Special effects company in San Francisco

M5 Industries (M5) is a special effects company in San Francisco, California, best known as the working lab of the TV series MythBusters. Founded in 1997 by Jamie Hyneman, it specialized in producing props for movies and television. Following the conclusion of filming the Mythbusters series, it became a research and development firm.

== History ==
In 1997, Jamie Hyneman took over the Colossal Pictures workshop, using it to establish M5 Industries. The company originally produced special effects props for film, including animatronic puppets, such as those seen in James and the Giant Peach and The Nightmare Before Christmas.

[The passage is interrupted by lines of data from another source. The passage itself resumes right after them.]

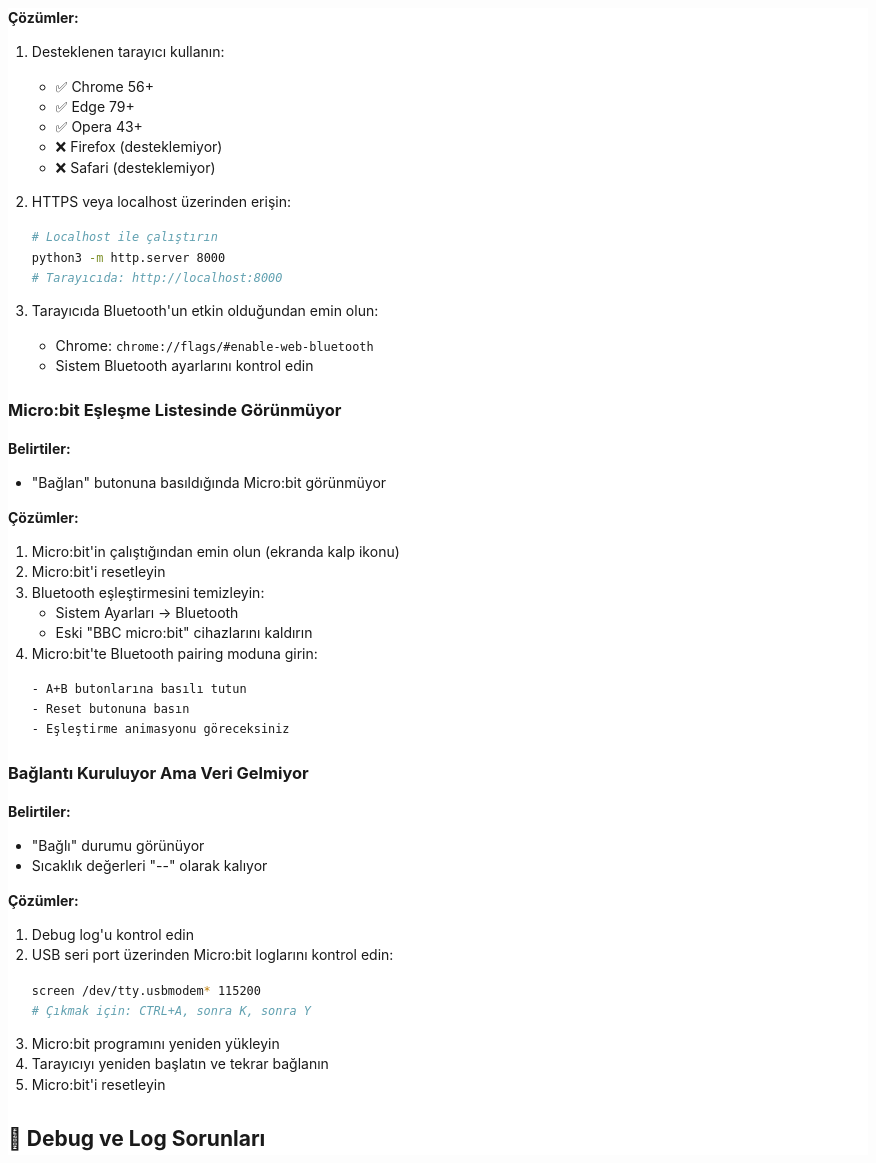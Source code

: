 **Çözümler:**
1. Desteklenen tarayıcı kullanın:
   - ✅ Chrome 56+
   - ✅ Edge 79+
   - ✅ Opera 43+
   - ❌ Firefox (desteklemiyor)
   - ❌ Safari (desteklemiyor)

2. HTTPS veya localhost üzerinden erişin:
   ```bash
   # Localhost ile çalıştırın
   python3 -m http.server 8000
   # Tarayıcıda: http://localhost:8000
   ```

3. Tarayıcıda Bluetooth'un etkin olduğundan emin olun:
   - Chrome: `chrome://flags/#enable-web-bluetooth`
   - Sistem Bluetooth ayarlarını kontrol edin

### Micro:bit Eşleşme Listesinde Görünmüyor

**Belirtiler:**
- "Bağlan" butonuna basıldığında Micro:bit görünmüyor

**Çözümler:**
1. Micro:bit'in çalıştığından emin olun (ekranda kalp ikonu)
2. Micro:bit'i resetleyin
3. Bluetooth eşleştirmesini temizleyin:
   - Sistem Ayarları → Bluetooth
   - Eski "BBC micro:bit" cihazlarını kaldırın
4. Micro:bit'te Bluetooth pairing moduna girin:
   ```
   - A+B butonlarına basılı tutun
   - Reset butonuna basın
   - Eşleştirme animasyonu göreceksiniz
   ```

### Bağlantı Kuruluyor Ama Veri Gelmiyor

**Belirtiler:**
- "Bağlı" durumu görünüyor
- Sıcaklık değerleri "--" olarak kalıyor

**Çözümler:**
1. Debug log'u kontrol edin
2. USB seri port üzerinden Micro:bit loglarını kontrol edin:
   ```bash
   screen /dev/tty.usbmodem* 115200
   # Çıkmak için: CTRL+A, sonra K, sonra Y
   ```
3. Micro:bit programını yeniden yükleyin
4. Tarayıcıyı yeniden başlatın ve tekrar bağlanın
5. Micro:bit'i resetleyin

## 🐛 Debug ve Log Sorunları
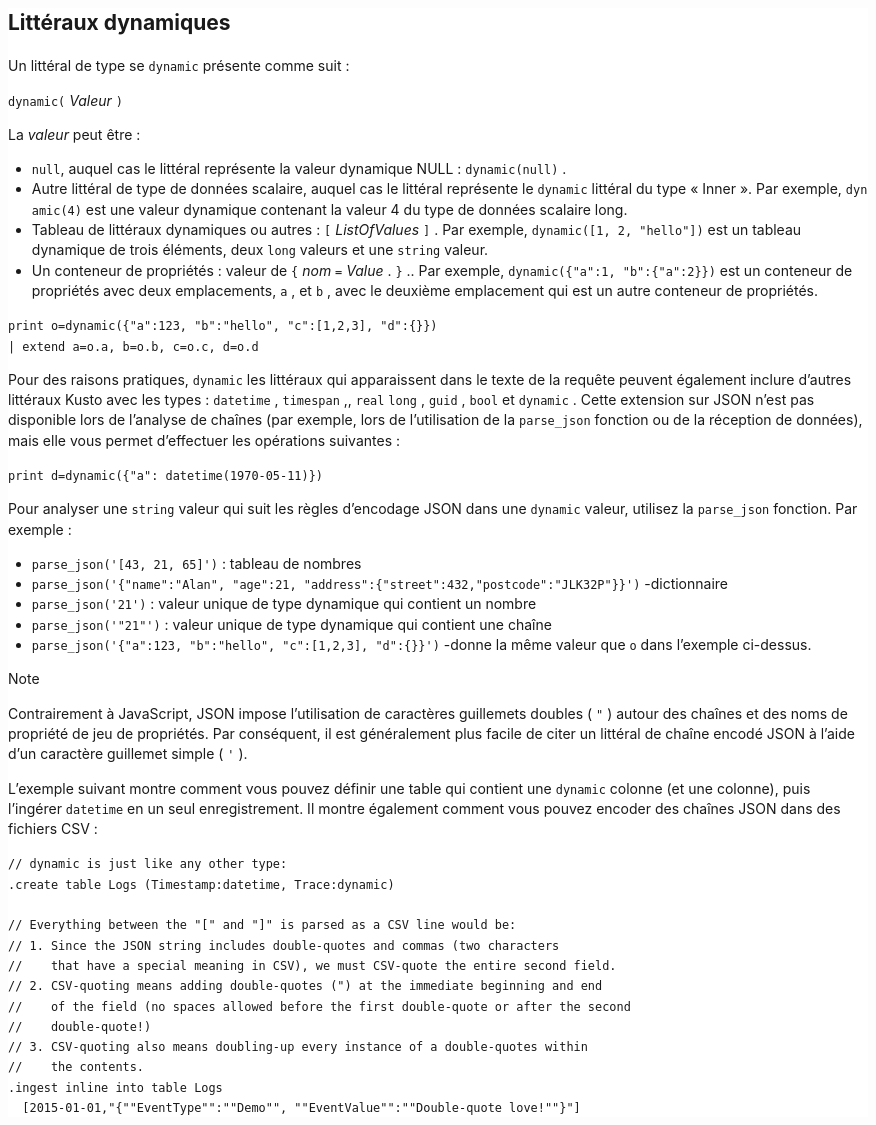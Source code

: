 ## <a name="dynamic-literals"></a>Littéraux dynamiques

Un littéral de type se `dynamic` présente comme suit :

`dynamic(` *Valeur* `)`

La *valeur* peut être :

* `null`, auquel cas le littéral représente la valeur dynamique NULL : `dynamic(null)` .
* Autre littéral de type de données scalaire, auquel cas le littéral représente le `dynamic` littéral du type « Inner ». Par exemple, `dynamic(4)` est une valeur dynamique contenant la valeur 4 du type de données scalaire long.
* Tableau de littéraux dynamiques ou autres : `[` *ListOfValues* `]` . Par exemple, `dynamic([1, 2, "hello"])` est un tableau dynamique de trois éléments, deux `long` valeurs et une `string` valeur.
* Un conteneur de propriétés : valeur de `{` *nom* `=` *Value* . `}` .. Par exemple, `dynamic({"a":1, "b":{"a":2}})` est un conteneur de propriétés avec deux emplacements, `a` , et `b` , avec le deuxième emplacement qui est un autre conteneur de propriétés.

```kusto
print o=dynamic({"a":123, "b":"hello", "c":[1,2,3], "d":{}})
| extend a=o.a, b=o.b, c=o.c, d=o.d
```

Pour des raisons pratiques, `dynamic` les littéraux qui apparaissent dans le texte de la requête peuvent également inclure d’autres littéraux Kusto avec les types : `datetime` , `timespan` ,, `real` `long` , `guid` , `bool` et `dynamic` .
Cette extension sur JSON n’est pas disponible lors de l’analyse de chaînes (par exemple, lors de l’utilisation de la `parse_json` fonction ou de la réception de données), mais elle vous permet d’effectuer les opérations suivantes :

```kusto
print d=dynamic({"a": datetime(1970-05-11)})
```

Pour analyser une `string` valeur qui suit les règles d’encodage JSON dans une `dynamic` valeur, utilisez la `parse_json` fonction. Par exemple :

* `parse_json('[43, 21, 65]')` : tableau de nombres
* `parse_json('{"name":"Alan", "age":21, "address":{"street":432,"postcode":"JLK32P"}}')` -dictionnaire
* `parse_json('21')` : valeur unique de type dynamique qui contient un nombre
* `parse_json('"21"')` : valeur unique de type dynamique qui contient une chaîne
* `parse_json('{"a":123, "b":"hello", "c":[1,2,3], "d":{}}')` -donne la même valeur que `o` dans l’exemple ci-dessus.

> [!NOTE]
> Contrairement à JavaScript, JSON impose l’utilisation de caractères guillemets doubles ( `"` ) autour des chaînes et des noms de propriété de jeu de propriétés.
> Par conséquent, il est généralement plus facile de citer un littéral de chaîne encodé JSON à l’aide d’un caractère guillemet simple ( `'` ).
  
L’exemple suivant montre comment vous pouvez définir une table qui contient une `dynamic` colonne (et une colonne), puis l’ingérer `datetime` en un seul enregistrement. Il montre également comment vous pouvez encoder des chaînes JSON dans des fichiers CSV :

```kusto
// dynamic is just like any other type:
.create table Logs (Timestamp:datetime, Trace:dynamic)

// Everything between the "[" and "]" is parsed as a CSV line would be:
// 1. Since the JSON string includes double-quotes and commas (two characters
//    that have a special meaning in CSV), we must CSV-quote the entire second field.
// 2. CSV-quoting means adding double-quotes (") at the immediate beginning and end
//    of the field (no spaces allowed before the first double-quote or after the second
//    double-quote!)
// 3. CSV-quoting also means doubling-up every instance of a double-quotes within
//    the contents.
.ingest inline into table Logs
  [2015-01-01,"{""EventType"":""Demo"", ""EventValue"":""Double-quote love!""}"]
```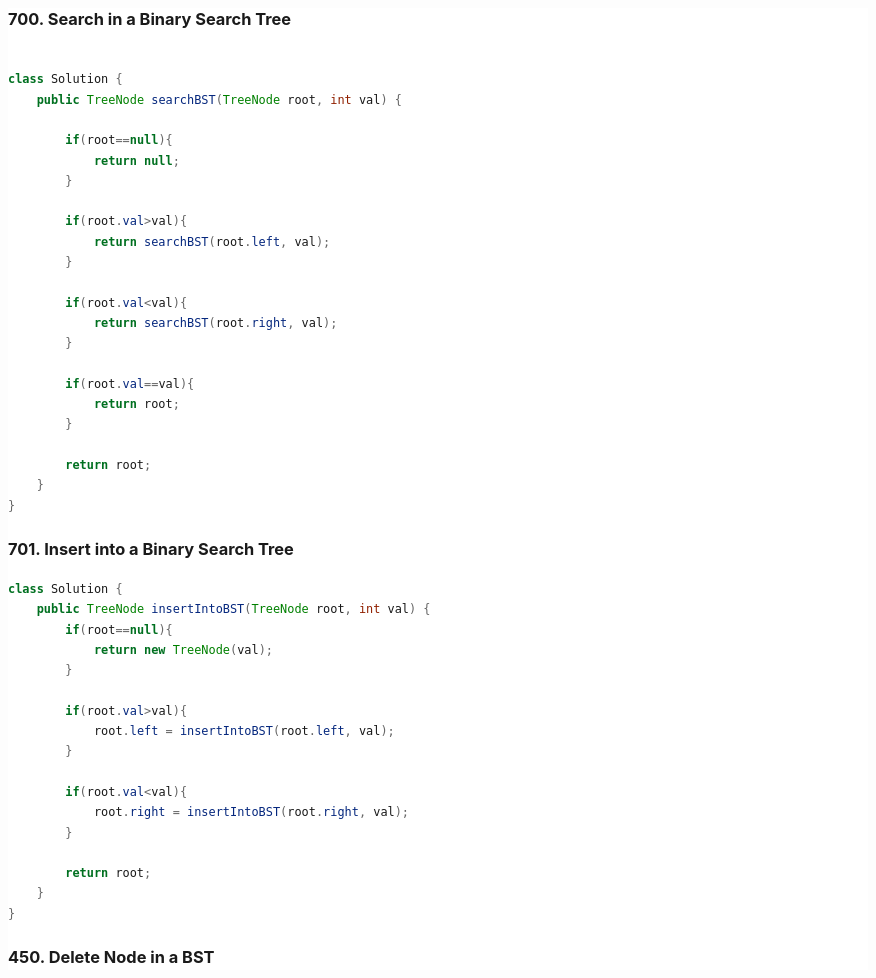 ### 700. Search in a Binary Search Tree

```java

class Solution {
    public TreeNode searchBST(TreeNode root, int val) {
        
        if(root==null){
            return null;
        }
        
        if(root.val>val){
            return searchBST(root.left, val);
        }
        
        if(root.val<val){
            return searchBST(root.right, val);
        }
        
        if(root.val==val){
            return root;
        }
        
        return root;
    }
}
```

### 701. Insert into a Binary Search Tree

```java
class Solution {
    public TreeNode insertIntoBST(TreeNode root, int val) {
        if(root==null){
            return new TreeNode(val);
        }
        
        if(root.val>val){
            root.left = insertIntoBST(root.left, val);
        }
        
        if(root.val<val){
            root.right = insertIntoBST(root.right, val);
        }
        
        return root;
    }
}
```

### 450. Delete Node in a BST

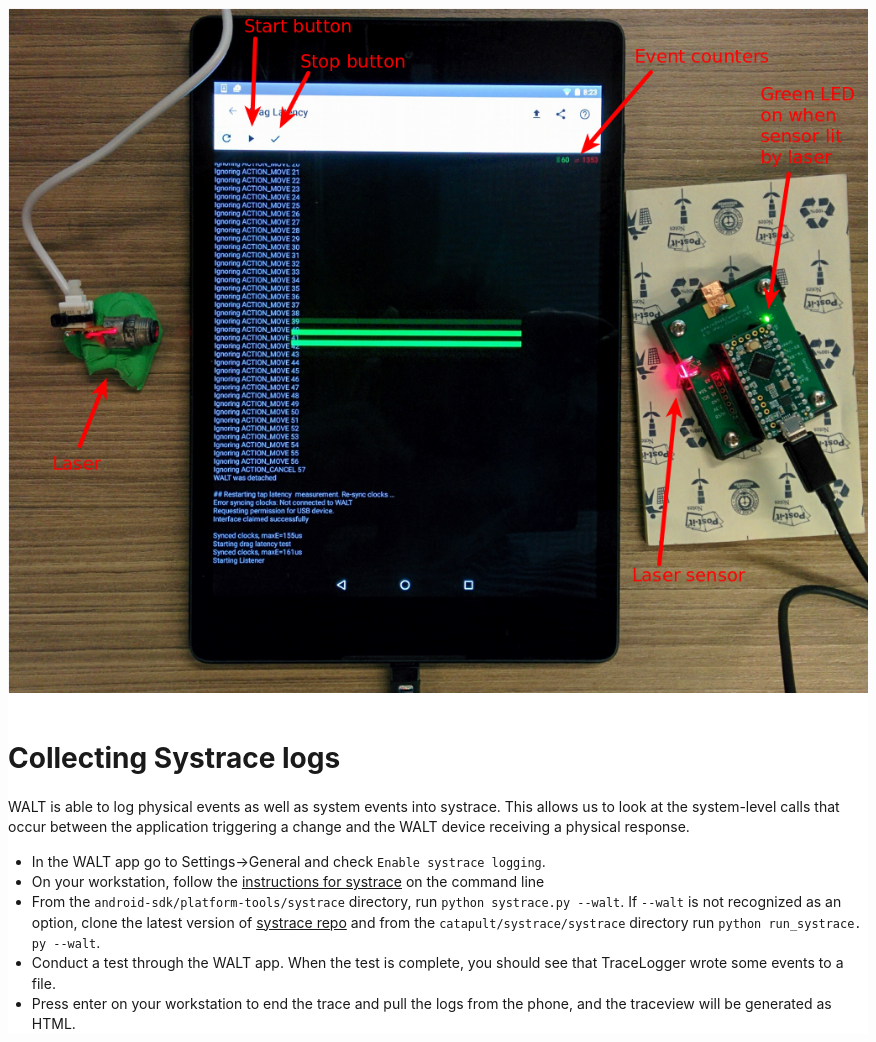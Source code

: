 ![Drag/scroll latency measurement](images/drag.png)

# Collecting Systrace logs

WALT is able to log physical events as well as system events into systrace. This allows us to look at the system-level calls that occur between the application triggering a change and the WALT device receiving a physical response.

  * In the WALT app go to Settings->General and check `Enable systrace logging`.
  * On your workstation, follow the [instructions for systrace](https://developer.android.com/studio/profile/systrace-commandline.html) on the command line
  * From the `android-sdk/platform-tools/systrace` directory, run `python systrace.py --walt`. If `--walt` is not recognized as an option, clone the latest version of [systrace repo](https://github.com/catapult-project/catapult) and from the `catapult/systrace/systrace` directory run `python run_systrace.py --walt`.
  * Conduct a test through the WALT app. When the test is complete, you should see that TraceLogger wrote some events to a file.
  * Press enter on your workstation to end the trace and pull the logs from the phone, and the traceview will be generated as HTML.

M5 Industries has produced special effects for many commercials, such as a motorized 7 Up soft drink vending machine that shoots soda cans at people and a remote-controlled shoe for Nike.

The facilities were used extensively for the production of the television show MythBusters, with the M5 Industries workshop used as the primary shooting location for the first season. During the second season, when a second team of MythBusters was introduced, a second space located at 2200 Jerrold Avenue in San Francisco, (Note: Located at 37°44′47.5″N 122°23′52.6″W) dubbed "M7" was leased for them. Many of the people who appear on MythBusters were originally employees of M5, notably Kari Byron and Tory Belleci.

Since the end of production for Mythbusters, the company no longer does special effects for movies and television, now focusing on research and development, such as engineering a tank which can be used to fight wildfires. The workshop does not offer tours or allow visits from the public because of insurance issues.

== Name ==
The company's name was suggested by Adam Savage. He intended to suggest the name of either the branch of the British secret service which built gadgets in James Bond fiction (Q Branch) or British secret service itself (MI6), but was mistaken as to the correct name, and suggested M5. Savage alleges that Hyneman never paid him the promised $50 prize for having his suggestion selected.

Grant Imahara also explained that he asked Jamie Hyneman what the "M" stood for in M5 to which he replied "Movies, Monsters, Mechanics, Machining..." and Imahara was thinking that the final M comically stood for Mustache. M5 Industries' website from 2000 says "M5 stands for Models, Machines, Miniatures, Manufacturing... and yes, at least a little bit of Magic."